Lance Cpl. Jeremiah M. Collins, Jr., 19, of Milwaukee died Saturday while supporting combat operations in Helmand province, Afghanistan. He was assigned to Combat Logistics Regiment 2, 2nd Marine Logistics Group, II Marine Expeditionary Force, Camp Lejeune, N.C. The circumstances around his death are under investigation.
On Sunday, four Army soldiers were killed in Zhari District, Afghanistan, when enemy forces attacked their unit with an improvised explosive device.

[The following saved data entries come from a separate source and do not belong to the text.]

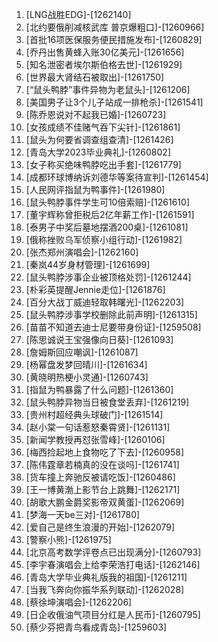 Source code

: 
1. [LNG战胜EDG]-[1262140]
1. [北约要俄削减核武库 普京爆粗口]-[1260966]
1. [首批16项医保服务便民措施发布]-[1260829]
1. [乔丹出售黄蜂入账30亿美元]-[1261656]
1. [知名泄密者埃尔斯伯格去世]-[1261929]
1. [世界最大肾结石被取出]-[1261750]
1. [“鼠头鸭脖”事件异物为老鼠头]-[1261206]
1. [美国男子让3个儿子站成一排枪杀]-[1261541]
1. [陈乔恩说对不起我已婚]-[1260723]
1. [女孩成绩不佳赌气吞下尖针]-[1261861]
1. [鼠头为何要省调查组查清]-[1261426]
1. [青岛大学2023毕业典礼]-[1260802]
1. [女子称买绝味鸭脖吃出手套]-[1261779]
1. [成都环球博纳诉刘德华等案待宣判]-[1261454]
1. [人民网评指鼠为鸭事件]-[1261980]
1. [鼠头鸭脖事件学生可10倍索赔]-[1261610]
1. [董宇辉称曾拒税后2亿年薪工作]-[1261591]
1. [泰男子中奖后墓地摆酒200桌]-[1261081]
1. [俄称挫败乌军侦察小组行动]-[1261982]
1. [张杰郑州演唱会]-[1262160]
1. [秦岚44岁身材管理]-[1261699]
1. [鼠头鸭脖涉事企业被顶格处罚]-[1261244]
1. [朴彩英提醒Jennie走位]-[1261876]
1. [百分大战丁威迪轻取韩曙光]-[1262203]
1. [鼠头鸭脖涉事学校删除此前声明]-[1261315]
1. [苗苗不知道去迪士尼要带身份证]-[1259508]
1. [陈思诚说王宝强像向日葵]-[1261093]
1. [詹姆斯回应嘲讽]-[1261087]
1. [杨幂盘发梦回晴川]-[1261634]
1. [黄晓明热梗小灵通]-[1260743]
1. [指鼠为鸭暴露了什么问题]-[1261360]
1. [鼠头鸭脖异物当日被食堂丢弃]-[1261219]
1. [贵州村超经典头球破门]-[1261514]
1. [赵小棠一句话惹怒秦霄贤]-[1261131]
1. [新闻学教授再怼张雪峰]-[1260106]
1. [梅西捡起地上食物吃了下去]-[1260958]
1. [陈伟霆章若楠真的没在谈吗]-[1261741]
1. [货车撞上奔驰反被请吃饭]-[1260486]
1. [王一博黄渤上影节台上跳舞]-[1262171]
1. [胡歌大鹏金爵奖影帝双黄蛋]-[1262069]
1. [梦海一天be三对]-[1261780]
1. [爱自己是终生浪漫的开始]-[1262079]
1. [警察小熊]-[1261975]
1. [北京高考数学评卷点已出现满分]-[1260793]
1. [李宇春演唱会上给李荣浩打电话]-[1262146]
1. [青岛大学毕业典礼版我的祖国]-[1261211]
1. [当我飞奔向你振华系列联动]-[1262028]
1. [蔡徐坤演唱会]-[1262206]
1. [日企收俄油气项目分红是人民币]-[1260795]
1. [蔡少芬把青鸟看成青岛]-[1259603]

They were 1st Lt. Jennifer M. Moreno, 25, of San Diego, Calif., assigned to Madigan Army Medical Center, Joint Base Lewis-McChord, Wash.; Sgt. Patrick C. Hawkins, 25, of Carlisle, Pa., assigned to the 3rd Battalion, 75th Ranger Regiment, Fort Benning, Ga.; Sgt. Joseph M. Peters, 24, of Springfield, Mo., assigned to the 5th Military Police Battalion, Vicenza, Italy; and Pfc. Cody J. Patterson, 24, of Philomath, Ore., assigned to the 3rd Battalion, 75th Ranger Regiment, at Fort Benning, Ga
Hawkins’ family resides in Lansing, Kansas, according to Sen. Jerry Moran (R-Kan.).
“Sergeant Hawkins bravely answered the call to serve our country, and we will forever be indebted to him for his service and sacrifice on our behalf,” Moran said.
Separately, the senator joined a bipartisan group in the upper chamber today calling for Hagel to immediately begin issuing death gratuity payments.
Moran was joined by Sens. Roy Blunt (R-Mo.), Chris Coons (D-Del.), Joe Manchin (D-W.Va.), Claire McCaskill (D-Mo.), John Boozman (R-Ark.), and Tom Carper (D-Del.).
“We write to express our concern with recent statements made by Department of Defense officials claiming the Department does not have the legal authority during the government shutdown to provide immediate death gratuity payments to surviving family members who lose a loved one in combat,” the letter to the Defense secretary states.